- **PROVIDED INFORMATION**
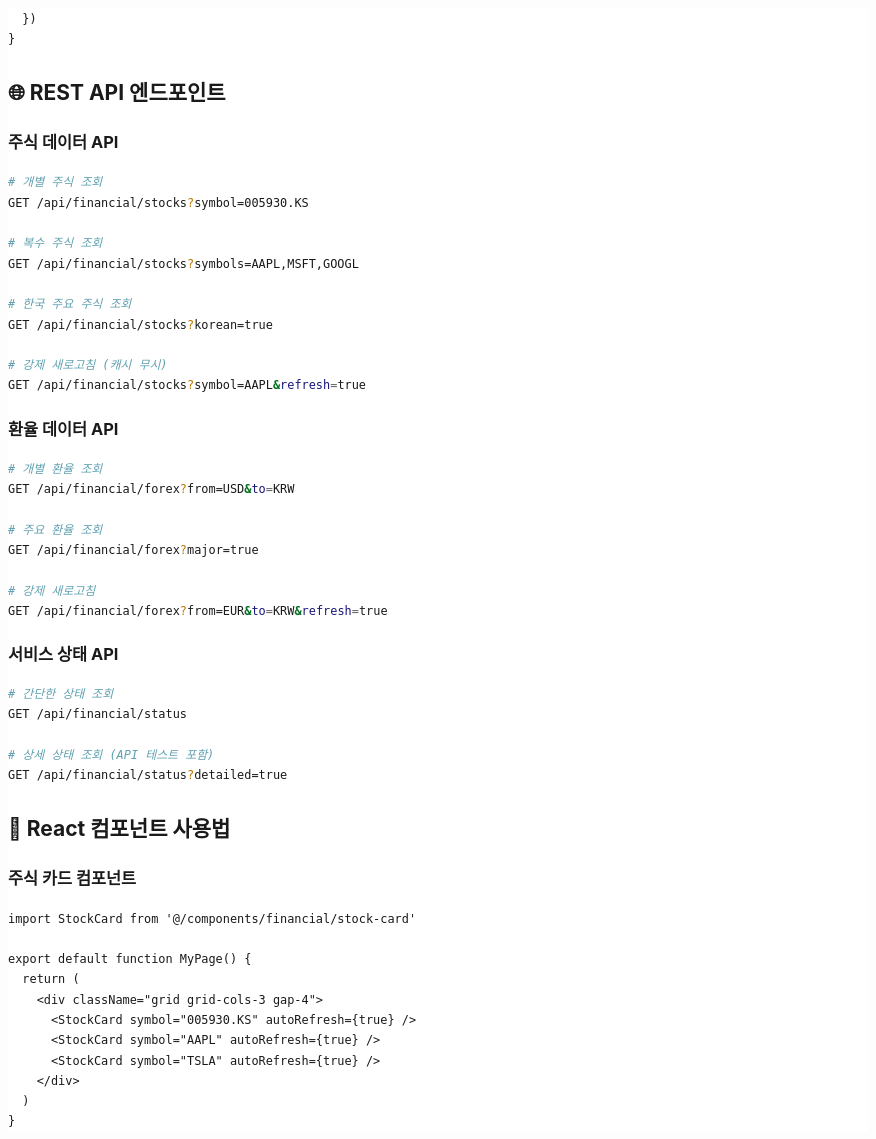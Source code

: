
 ```typescript
  })
}
```

## 🌐 REST API 엔드포인트

### 주식 데이터 API

```bash
# 개별 주식 조회
GET /api/financial/stocks?symbol=005930.KS

# 복수 주식 조회
GET /api/financial/stocks?symbols=AAPL,MSFT,GOOGL

# 한국 주요 주식 조회
GET /api/financial/stocks?korean=true

# 강제 새로고침 (캐시 무시)
GET /api/financial/stocks?symbol=AAPL&refresh=true
```

### 환율 데이터 API

```bash
# 개별 환율 조회
GET /api/financial/forex?from=USD&to=KRW

# 주요 환율 조회
GET /api/financial/forex?major=true

# 강제 새로고침
GET /api/financial/forex?from=EUR&to=KRW&refresh=true
```

### 서비스 상태 API

```bash
# 간단한 상태 조회
GET /api/financial/status

# 상세 상태 조회 (API 테스트 포함)
GET /api/financial/status?detailed=true
```

## 🎨 React 컴포넌트 사용법

### 주식 카드 컴포넌트

```tsx
import StockCard from '@/components/financial/stock-card'

export default function MyPage() {
  return (
    <div className="grid grid-cols-3 gap-4">
      <StockCard symbol="005930.KS" autoRefresh={true} />
      <StockCard symbol="AAPL" autoRefresh={true} />
      <StockCard symbol="TSLA" autoRefresh={true} />
    </div>
  )
}
```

- **WHAT YOU SHOULD DO**
Show the lines of the entries that include the string "from", copying each in full.

- **EXERCISE SOLUTION**
GET /api/financial/forex?from=USD&to=KRW
GET /api/financial/forex?from=EUR&to=KRW&refresh=true
import StockCard from '@/components/financial/stock-card'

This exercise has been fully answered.